『タイムマシン』『透明人間』『宇宙戦争』など、数々の大ヒット作を世に送り出し、SF小説における金字塔を打ち立てた、イギリスの作家、H・G・ウェルズ(1866~1946年)。
本欄の前編では、生前のウェルズの作品群が示す「驚異の先見力」の謎に迫った。
2025年8月18日付本欄「人物伝 H・G・ウェルズ アナザーストーリー(前編) 驚異の先見力はどこから生まれたのか── 霊体験にも見える作品群、人生を「一冊の本」として読む」参照。
ウェルズが、20世紀の初期に、世界大戦の惨禍とテクノロジー暴走の危機を見通したことを紹介した、本誌2025年9月号「現代の予言者 H・G・ウェルズ ─ 恐怖の未来と希望の予言詩」と合わせて読むと、その先見力に驚かされるだろう。
今回の後編では、「夢」の中で「未来を見る」ことや、「科学の進歩」が必ずしも人類を幸福な未来へと導くわけではないこと、などを指摘していた点に注目する。
「睡眠と覚醒の中間で、夢の中の物語を読む。
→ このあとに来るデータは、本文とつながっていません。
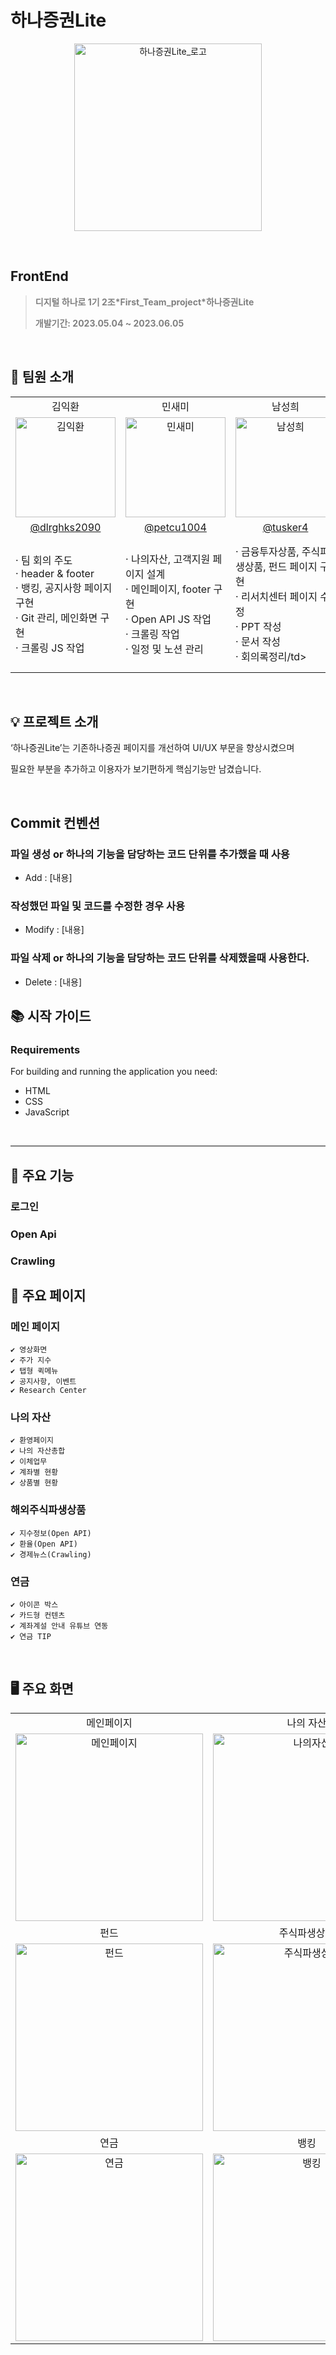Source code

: # 하나증권Lite

<p align="center"><img src="https://github.com/Hanaro-FirstAssignment-Team2/FrontEnd/assets/118495934/1bae11e6-7b13-48de-942f-c6719ec16070" alt="하나증권Lite_로고" width="300px"></p>


<br>

## FrontEnd

> <p style="color:gray; font-weight:bold;"> 디지털 하나로 1기 2조*First_Team_project*하나증권Lite</p>
> <p style="color:gray; font-weight:bold;">개발기간: 2023.05.04 ~ 2023.06.05</p>
> 
<br>

## 🙋 팀원 소개
<table>
    <tr>
        <td align="center">김익환</td>
        <td align="center">민새미</td>
        <td align="center">남성희</td>
        <td align="center">노유빈</td>
        <td align="center">남송윤</td>
    </tr>
    <tr>
        <td align="center"><span> <img width="160px" src="https://avatars.githubusercontent.com/u/52392858?v=4" alt="김익환"></span></td>
        <td align="center"><span> <img width="160px" src="https://avatars.githubusercontent.com/u/76938304?v=4" alt="민새미"></span></td>
        <td align="center"><span> <img width="160px" src="https://github.com/Hanaro-FirstAssignment-Team2/FrontEnd/assets/118495934/9d51e25d-180c-47f5-9c80-31b782f47d60" alt="남성희"></span></td>
        <td align="center"><span> <img width="160px" src="https://avatars.githubusercontent.com/u/76957075?v=4" alt="노유빈"></span></td>
        <td align="center"><span> <img width="160px" src="https://github.com/Hanaro-FirstAssignment-Team2/FrontEnd/assets/118495934/c4a6ca11-4937-4f00-985f-c984041dac4e" alt="남송윤"></span></td>
    </tr>
    <tr>
        <td align="center"><a href="github.com/dlrghks2090">@dlrghks2090</a></td>
        <td align="center"><a href="github.com/petcu1004">@petcu1004</a></td>
        <td align="center"><a href="github.com/tusker4">@tusker4</a></td>
        <td align="center"><a href="github.com/YOOBINNOH">@YOOBINNOH</a></td>
        <td align="center"><a href="github.com/songy00n">@songy00n</a></td>
    </tr>
    <tr>
        <td>&middot; 팀 회의 주도<br>&middot; header & footer<br>&middot; 뱅킹, 공지사항 페이지 구현<br>&middot; Git 관리,
메인화면 구현<br>&middot; 크롤링 JS 작업 </td>
        <td>&middot; 나의자산, 고객지원 페이지 설계 <br>&middot; 메인페이지, footer 구현<br>&middot; Open API JS 작업<br>&middot; 크롤링 작업 <br>&middot; 일정 및 노션 관리</td>
        <td>&middot; 금융투자상품, 주식파생상품, 펀드 페이지 구현<br>&middot; 리서치센터 페이지 수정<br>&middot; PPT 작성<br>&middot; 문서 작성<br>&middot; 회의록정리/td>
        <td>&middot; header & footer<br>&middot; 금융 소비자 보호, 리서치 센터 페이지 구현<br>&middot; 로그인 페이지 구현<br>&middot; 메인화면 구현<br>&middot; 크롤링 JS 작업</td>
        <td>&middot; 해외파생상품, 연금 페이지 구현<br>&middot; 홈페이지 개선 방향 제안<br>&middot; Open API HTML, CSS 작업<br>&middot; 크롤링 HTML, CSS 작업<br>&middot; CI 작업</td>
    </tr>
</table>

<br>

## 💡 프로젝트 소개
‘하나증권Lite’는 기존하나증권 페이지를 개선하여 UI/UX 부문을 향상시켰으며

필요한 부분을 추가하고 이용자가 보기편하게 핵심기능만 남겼습니다.

<br>

## Commit 컨벤션

### 파일 생성 or 하나의 기능을 담당하는 코드 단위를 추가했을 때 사용

- Add : [내용]

### 작성했던 파일 및 코드를 수정한 경우 사용

- Modify : [내용]

### 파일 삭제 or 하나의 기능을 담당하는 코드 단위를 삭제했을때 사용한다.

- Delete : [내용]



## 📚 시작 가이드
### Requirements
For building and running the application you need:
- HTML
- CSS
- JavaScript

<br>
<hr style="border:0; height:2px; background:gray;">


## 📖 주요 기능
### 로그인<br>
### Open Api<br>
### Crawling<br>

## 📖 주요 페이지
### 메인 페이지
```
✔️ 영상화면
✔️ 주가 지수
✔️ 탭형 퀵메뉴
✔️ 공지사항, 이벤트
✔️ Research Center
```

### 나의 자산
```
✔️ 환영페이지
✔️ 나의 자산총합
✔️ 이체업무
✔️ 계좌별 현황
✔️ 상품별 현황
```

### 해외주식파생상품
```
✔️ 지수정보(Open API)
✔️ 환율(Open API)
✔️ 경제뉴스(Crawling)
```
### 연금
```
✔️ 아이콘 박스
✔️ 카드형 컨텐츠
✔️ 계좌계설 안내 유튜브 연동
✔️ 연금 TIP
```
<br>

## 🖥️ 주요 화면
<table>
    <tr>
        <td align="center">메인페이지</td>
        <td align="center">나의 자산</td>
        <td align="center">금융투자상품</td>
    </tr>
    <tr>
        <td align="center"><span><img width="300px" src="https://github.com/Hanaro-FirstAssignment-Team2/FrontEnd/assets/118495934/2c38bfdc-38f7-4669-88dd-7d896db11f20" alt="메인페이지"></span></td>
        <td align="center"><span><img width="300px" src="https://github.com/Hanaro-FirstAssignment-Team2/FrontEnd/assets/118495934/559cc2fc-acb4-4673-8fd9-eef8f45bc134" alt="나의자산"></span></td>
        <td align="center"><span><img width="300px" src="https://github.com/Hanaro-FirstAssignment-Team2/FrontEnd/assets/118495934/f663be14-397a-4285-8142-be5d0c728a8e"
 alt="금융투자상품"></span></td>
    </tr>
    <tr>
        <td align="center">펀드</td>
        <td align="center">주식파생상품</td>
        <td align="center">해외주식파생상품</td>
    </tr>
    <tr>
        <td align="center"><span><img width="300px" src="https://github.com/Hanaro-FirstAssignment-Team2/FrontEnd/assets/118495934/020faa24-d878-4cf5-9be1-bfad8db8f13c" alt="펀드"></span></td>
        <td align="center"><span><img width="300px" src="https://github.com/Hanaro-FirstAssignment-Team2/FrontEnd/assets/118495934/d38247c4-0cf4-4b0e-a12c-4efcb67d0245" alt="주식파생상품"></span></td>
        <td align="center"><span><img width="300px" src="https://github.com/Hanaro-FirstAssignment-Team2/FrontEnd/assets/118495934/229f4a8a-8782-45e0-bf3b-663a436aea68" alt="해외주식파생상품"></span></td>
    </tr>
    <tr>
          <td align="center">연금</td>
          <td align="center">뱅킹</td>
          <td align="center">고객지원</td>
      </tr>
      <tr>
          <td align="center"><span><img width="300px" src="https://github.com/Hanaro-FirstAssignment-Team2/FrontEnd/assets/118495934/9d0e1d1f-9790-4ed1-9823-8b04c08607eb" alt="연금"></span></td>
          <td align="center"><span><img width="300px" src="https://github.com/Hanaro-FirstAssignment-Team2/FrontEnd/assets/118495934/1d7a2063-cecc-47b6-b500-3184b8c4c3f2" alt="뱅킹"></span></td>
          <td align="center"><span><img width="300px" src="https://github.com/Hanaro-FirstAssignment-Team2/FrontEnd/assets/118495934/e7d52fc1-4103-4fe7-a8e2-f03566046177"
 alt="고객지원"></span></td>
      </tr>
     
</table>

<br>

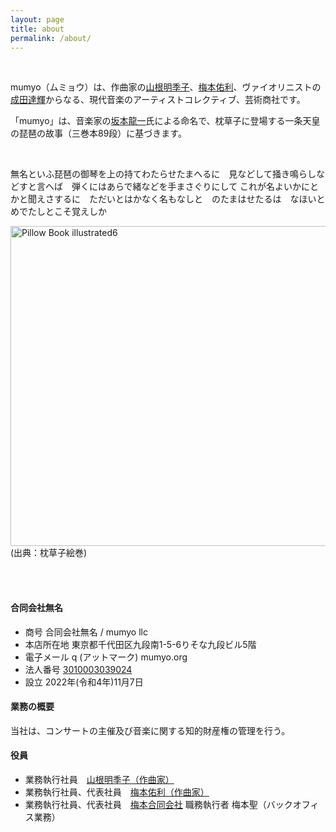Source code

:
 ```yaml
---
layout: page
title: about
permalink: /about/
---
```


&nbsp;

mumyo（ムミョウ）は、作曲家の[山根明季子](/artists#山根明季子)、[梅本佑利](/artists#梅本佑利)、ヴァイオリニストの[成田達輝](/artists#成田達輝)からなる、現代音楽のアーティストコレクティブ、芸術商社です。

「mumyo」は、音楽家の[坂本龍一](http://www.sitesakamoto.com/biography)氏による命名で、枕草子に登場する一条天皇の琵琶の故事（三巻本89段）に基づきます。

&nbsp;

無名といふ琵琶の御琴を上の持てわたらせたまへるに　見などして掻き鳴らしなどすと言へば　弾くにはあらで緒などを手まさぐりにして これが名よいかにとかと聞えさするに　ただいとはかなく名もなしと　のたまはせたるは　なほいとめでたしとこそ覚えしか

<a title="See page for author, Public domain, via Wikimedia Commons" href="https://commons.wikimedia.org/wiki/File:Pillow_Book_illustrated6.JPG"><img width="512" alt="Pillow Book illustrated6" src="https://upload.wikimedia.org/wikipedia/commons/thumb/2/28/Pillow_Book_illustrated6.JPG/512px-Pillow_Book_illustrated6.JPG"></a><BR /> (出典：枕草子絵巻)
<BR /><BR />

&nbsp;

#### 合同会社無名

- 商号 合同会社無名 / mumyo llc
- 本店所在地 東京都千代田区九段南1-5-6りそな九段ビル5階
- 電子メール q (アットマーク) mumyo.org
- 法人番号 [3010003039024](https://www.houjin-bangou.nta.go.jp/henkorireki-johoto.html?selHouzinNo=3010003039024)
- 設立 2022年(令和4年)11月7日

#### 業務の概要
当社は、コンサートの主催及び音楽に関する知的財産権の管理を行う。

#### 役員
* 業務執行社員　[山根明季子（作曲家）](https://akikoyamane.com)
* 業務執行社員、代表社員　[梅本佑利（作曲家）](https://www.yuriumemoto.com)
* 業務執行社員、代表社員　[梅本合同会社](https://home.umemoto.org) 職務執行者  梅本聖（バックオフィス業務）
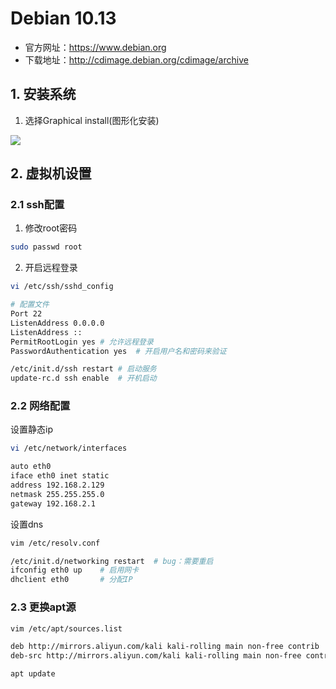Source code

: # Debian 10.13

- 官方网址：https://www.debian.org
- 下载地址：http://cdimage.debian.org/cdimage/archive


## 1. 安装系统

1. 选择Graphical install(图形化安装)

![](../../assets/_images/deploy/debian/1.png)

## 2. 虚拟机设置

### 2.1 ssh配置

1. 修改root密码

```bash
sudo passwd root
```

2. 开启远程登录

```bash
vi /etc/ssh/sshd_config

# 配置文件
Port 22
ListenAddress 0.0.0.0
ListenAddress ::
PermitRootLogin yes # 允许远程登录
PasswordAuthentication yes  # 开启用户名和密码来验证

/etc/init.d/ssh restart # 启动服务
update-rc.d ssh enable  # 开机启动
```

### 2.2 网络配置

设置静态ip

```bash
vi /etc/network/interfaces
```

```bash
auto eth0
iface eth0 inet static
address 192.168.2.129
netmask 255.255.255.0
gateway 192.168.2.1
```

设置dns

```bash
vim /etc/resolv.conf
```

```bash
/etc/init.d/networking restart  # bug：需要重启
ifconfig eth0 up    # 启用网卡
dhclient eth0       # 分配IP
```

### 2.3 更换apt源

```bash
vim /etc/apt/sources.list
```

```bash
deb http://mirrors.aliyun.com/kali kali-rolling main non-free contrib
deb-src http://mirrors.aliyun.com/kali kali-rolling main non-free contrib
```

```bash
apt update
```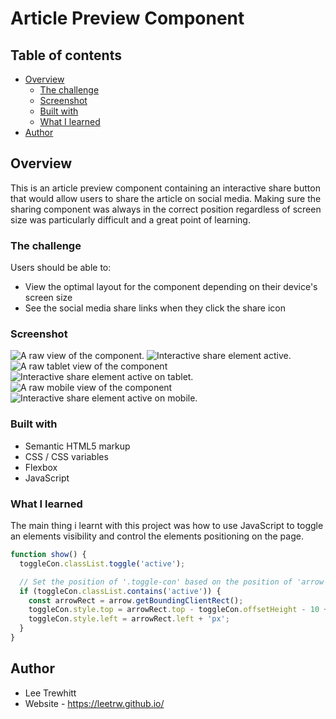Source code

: # Article Preview Component

## Table of contents

- [Overview](#overview)
  - [The challenge](#the-challenge)
  - [Screenshot](#screenshot)
  - [Built with](#built-with)
  - [What I learned](#what-i-learned)
- [Author](#author)



## Overview

This is an article preview component containing an interactive share button that 
would allow users to share the article on social media. Making sure the sharing 
component was always in the correct position regardless of screen size was particularly 
difficult and a great point of learning.  


### The challenge

Users should be able to: 

- View the optimal layout for the component depending on their device's screen size
- See the social media share links when they click the share icon


### Screenshot

![A raw view of the component.](images/screenshots/screenshot1.jpg)
![Interactive share element active.](images/screenshots/screenshot2.jpg)
![A raw tablet view of the component](images/screenshots/screenshot3.jpg)
![Interactive share element active on tablet.](images/screenshots/screenshot4.jpg)
![A raw mobile view of the component](images/screenshots/screenshot5.jpg)
![Interactive share element active on mobile.](images/screenshots/screenshot6.jpg)


### Built with

- Semantic HTML5 markup
- CSS / CSS variables
- Flexbox
- JavaScript


### What I learned

The main thing i learnt with this project was how to use JavaScript to 
toggle an elements visibility and control the elements positioning on 
the page.

```js
function show() {
  toggleCon.classList.toggle('active');

  // Set the position of '.toggle-con' based on the position of 'arrow'
  if (toggleCon.classList.contains('active')) {
    const arrowRect = arrow.getBoundingClientRect();
    toggleCon.style.top = arrowRect.top - toggleCon.offsetHeight - 10 + 'px';
    toggleCon.style.left = arrowRect.left + 'px';
  }
}
```

## Author
- Lee Trewhitt
- Website - https://leetrw.github.io/


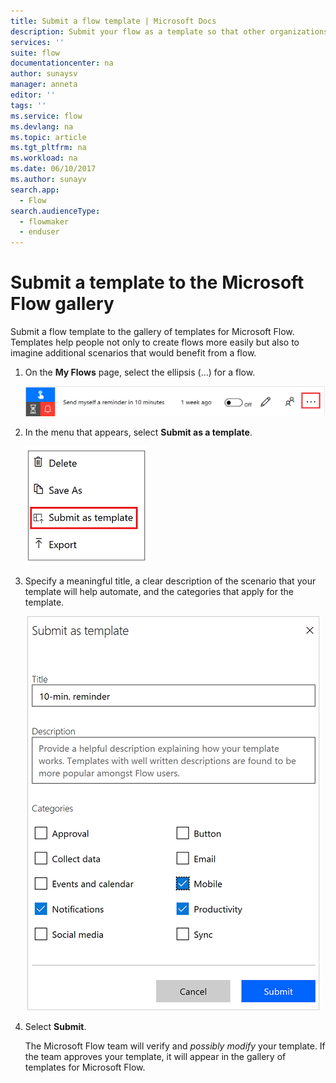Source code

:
 ```yaml
---
title: Submit a flow template | Microsoft Docs
description: Submit your flow as a template so that other organizations can find it in the template gallery and use the flow that you created.
services: ''
suite: flow
documentationcenter: na
author: sunaysv
manager: anneta
editor: ''
tags: ''
ms.service: flow
ms.devlang: na
ms.topic: article
ms.tgt_pltfrm: na
ms.workload: na
ms.date: 06/10/2017
ms.author: sunayv
search.app: 
  - Flow
search.audienceType: 
  - flowmaker
  - enduser
---
```

# Submit a template to the Microsoft Flow gallery
Submit a flow template to the gallery of templates for Microsoft Flow. Templates help people not only to create flows more easily but also to imagine additional scenarios that would benefit from a flow. 

1. On the **My Flows** page, select the ellipsis (...) for a flow.
   
    ![Ellipsis button](./media/publish-a-template/ellipsis-button.png)
2. In the menu that appears, select **Submit as a template**.
   
    ![Context menu](./media/publish-a-template/context-menu.png)
3. Specify a meaningful title, a clear description of the scenario that your template will help automate, and the categories that apply for the template.
   
    ![Template options](./media/publish-a-template/template-options.png)
4. Select **Submit**.
   
     The Microsoft Flow team will verify and *possibly modify* your template. If the team approves your template, it will appear in the gallery of templates for Microsoft Flow.

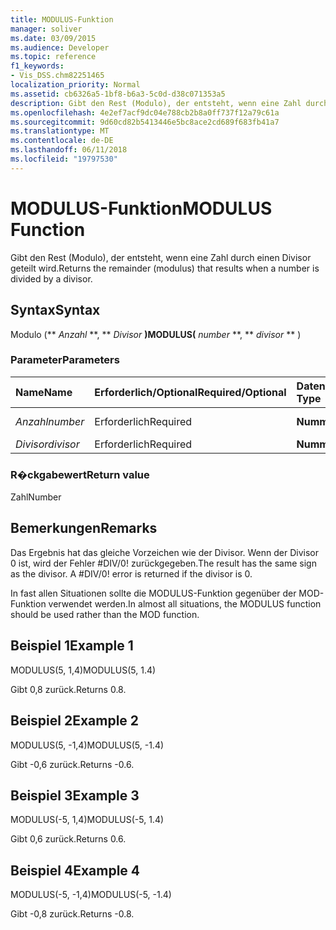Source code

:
 ```yaml
---
title: MODULUS-Funktion
manager: soliver
ms.date: 03/09/2015
ms.audience: Developer
ms.topic: reference
f1_keywords:
- Vis_DSS.chm82251465
localization_priority: Normal
ms.assetid: cb6326a5-1bf8-b6a3-5c0d-d38c071353a5
description: Gibt den Rest (Modulo), der entsteht, wenn eine Zahl durch einen Divisor geteilt wird.
ms.openlocfilehash: 4e2ef7acf9dc04e788cb2b8a0ff737f12a79c61a
ms.sourcegitcommit: 9d60cd82b5413446e5bc8ace2cd689f683fb41a7
ms.translationtype: MT
ms.contentlocale: de-DE
ms.lasthandoff: 06/11/2018
ms.locfileid: "19797530"
---
```

# <a name="modulus-function"></a><span data-ttu-id="93e23-103">MODULUS-Funktion</span><span class="sxs-lookup"><span data-stu-id="93e23-103">MODULUS Function</span></span>

<span data-ttu-id="93e23-104">Gibt den Rest (Modulo), der entsteht, wenn eine Zahl durch einen Divisor geteilt wird.</span><span class="sxs-lookup"><span data-stu-id="93e23-104">Returns the remainder (modulus) that results when a number is divided by a divisor.</span></span>
  
## <a name="syntax"></a><span data-ttu-id="93e23-105">Syntax</span><span class="sxs-lookup"><span data-stu-id="93e23-105">Syntax</span></span>

<span data-ttu-id="93e23-106">Modulo (** *Anzahl* **, ** *Divisor* **)</span><span class="sxs-lookup"><span data-stu-id="93e23-106">MODULUS(** *number* **, ** *divisor* ** )</span></span> 
  
### <a name="parameters"></a><span data-ttu-id="93e23-107">Parameter</span><span class="sxs-lookup"><span data-stu-id="93e23-107">Parameters</span></span>

|<span data-ttu-id="93e23-108">**Name**</span><span class="sxs-lookup"><span data-stu-id="93e23-108">**Name**</span></span>|<span data-ttu-id="93e23-109">**Erforderlich/Optional**</span><span class="sxs-lookup"><span data-stu-id="93e23-109">**Required/Optional**</span></span>|<span data-ttu-id="93e23-110">**Datentyp**</span><span class="sxs-lookup"><span data-stu-id="93e23-110">**Data Type**</span></span>|<span data-ttu-id="93e23-111">**Beschreibung**</span><span class="sxs-lookup"><span data-stu-id="93e23-111">**Description**</span></span>|
|:-----|:-----|:-----|:-----|
| <span data-ttu-id="93e23-112">_Anzahl_</span><span class="sxs-lookup"><span data-stu-id="93e23-112">_number_</span></span> <br/> |<span data-ttu-id="93e23-113">Erforderlich</span><span class="sxs-lookup"><span data-stu-id="93e23-113">Required</span></span>  <br/> |<span data-ttu-id="93e23-114">**Nummer**</span><span class="sxs-lookup"><span data-stu-id="93e23-114">**Number**</span></span> <br/> |<span data-ttu-id="93e23-115">Der Dividend.</span><span class="sxs-lookup"><span data-stu-id="93e23-115">The dividend.</span></span>  <br/> |
| <span data-ttu-id="93e23-116">_Divisor_</span><span class="sxs-lookup"><span data-stu-id="93e23-116">_divisor_</span></span> <br/> |<span data-ttu-id="93e23-117">Erforderlich</span><span class="sxs-lookup"><span data-stu-id="93e23-117">Required</span></span>  <br/> |<span data-ttu-id="93e23-118">**Nummer**</span><span class="sxs-lookup"><span data-stu-id="93e23-118">**Number**</span></span> <br/> |<span data-ttu-id="93e23-119">Der Divisor.</span><span class="sxs-lookup"><span data-stu-id="93e23-119">The divisor.</span></span>  <br/> |
   
### <a name="return-value"></a><span data-ttu-id="93e23-120">R�ckgabewert</span><span class="sxs-lookup"><span data-stu-id="93e23-120">Return value</span></span>

<span data-ttu-id="93e23-121">Zahl</span><span class="sxs-lookup"><span data-stu-id="93e23-121">Number</span></span>
  
## <a name="remarks"></a><span data-ttu-id="93e23-122">Bemerkungen</span><span class="sxs-lookup"><span data-stu-id="93e23-122">Remarks</span></span>

<span data-ttu-id="93e23-p101">Das Ergebnis hat das gleiche Vorzeichen wie der Divisor. Wenn der Divisor 0 ist, wird der Fehler #DIV/0! zurückgegeben.</span><span class="sxs-lookup"><span data-stu-id="93e23-p101">The result has the same sign as the divisor. A #DIV/0! error is returned if the divisor is 0.</span></span> 
  
<span data-ttu-id="93e23-126">In fast allen Situationen sollte die MODULUS-Funktion gegenüber der MOD-Funktion verwendet werden.</span><span class="sxs-lookup"><span data-stu-id="93e23-126">In almost all situations, the MODULUS function should be used rather than the MOD function.</span></span> 
  
## <a name="example-1"></a><span data-ttu-id="93e23-127">Beispiel 1</span><span class="sxs-lookup"><span data-stu-id="93e23-127">Example 1</span></span>

<span data-ttu-id="93e23-128">MODULUS(5, 1,4)</span><span class="sxs-lookup"><span data-stu-id="93e23-128">MODULUS(5, 1.4)</span></span>
  
<span data-ttu-id="93e23-129">Gibt 0,8 zurück.</span><span class="sxs-lookup"><span data-stu-id="93e23-129">Returns 0.8.</span></span>
  
## <a name="example-2"></a><span data-ttu-id="93e23-130">Beispiel 2</span><span class="sxs-lookup"><span data-stu-id="93e23-130">Example 2</span></span>

<span data-ttu-id="93e23-131">MODULUS(5, -1,4)</span><span class="sxs-lookup"><span data-stu-id="93e23-131">MODULUS(5, -1.4)</span></span>
  
<span data-ttu-id="93e23-132">Gibt -0,6 zurück.</span><span class="sxs-lookup"><span data-stu-id="93e23-132">Returns -0.6.</span></span>
  
## <a name="example-3"></a><span data-ttu-id="93e23-133">Beispiel 3</span><span class="sxs-lookup"><span data-stu-id="93e23-133">Example 3</span></span>

<span data-ttu-id="93e23-134">MODULUS(-5, 1,4)</span><span class="sxs-lookup"><span data-stu-id="93e23-134">MODULUS(-5, 1.4)</span></span>
  
<span data-ttu-id="93e23-135">Gibt 0,6 zurück.</span><span class="sxs-lookup"><span data-stu-id="93e23-135">Returns 0.6.</span></span>
  
## <a name="example-4"></a><span data-ttu-id="93e23-136">Beispiel 4</span><span class="sxs-lookup"><span data-stu-id="93e23-136">Example 4</span></span>

<span data-ttu-id="93e23-137">MODULUS(-5, -1,4)</span><span class="sxs-lookup"><span data-stu-id="93e23-137">MODULUS(-5, -1.4)</span></span>
  
<span data-ttu-id="93e23-138">Gibt -0,8 zurück.</span><span class="sxs-lookup"><span data-stu-id="93e23-138">Returns -0.8.</span></span>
それはつまり歴史なんだよ」
実際に、寝ている間に魂が肉体から抜け出し、霊界で「未来を見る」ことは不可能ではない。
「実は、一部の人には未来も明かされることがあります。未来のことが、まだ起きていないのに、起きているかのように見えます。『このままでいけば、このようになる』という未来はあるので、未来の世界を体験することもできるのです。その未来は、『いまの流れでいけば、このようになる』ということなので、『すでに起きている未来なのに、それを変えることもできる』という、不思議な不思議なことがありえます」(『信仰のすすめ』)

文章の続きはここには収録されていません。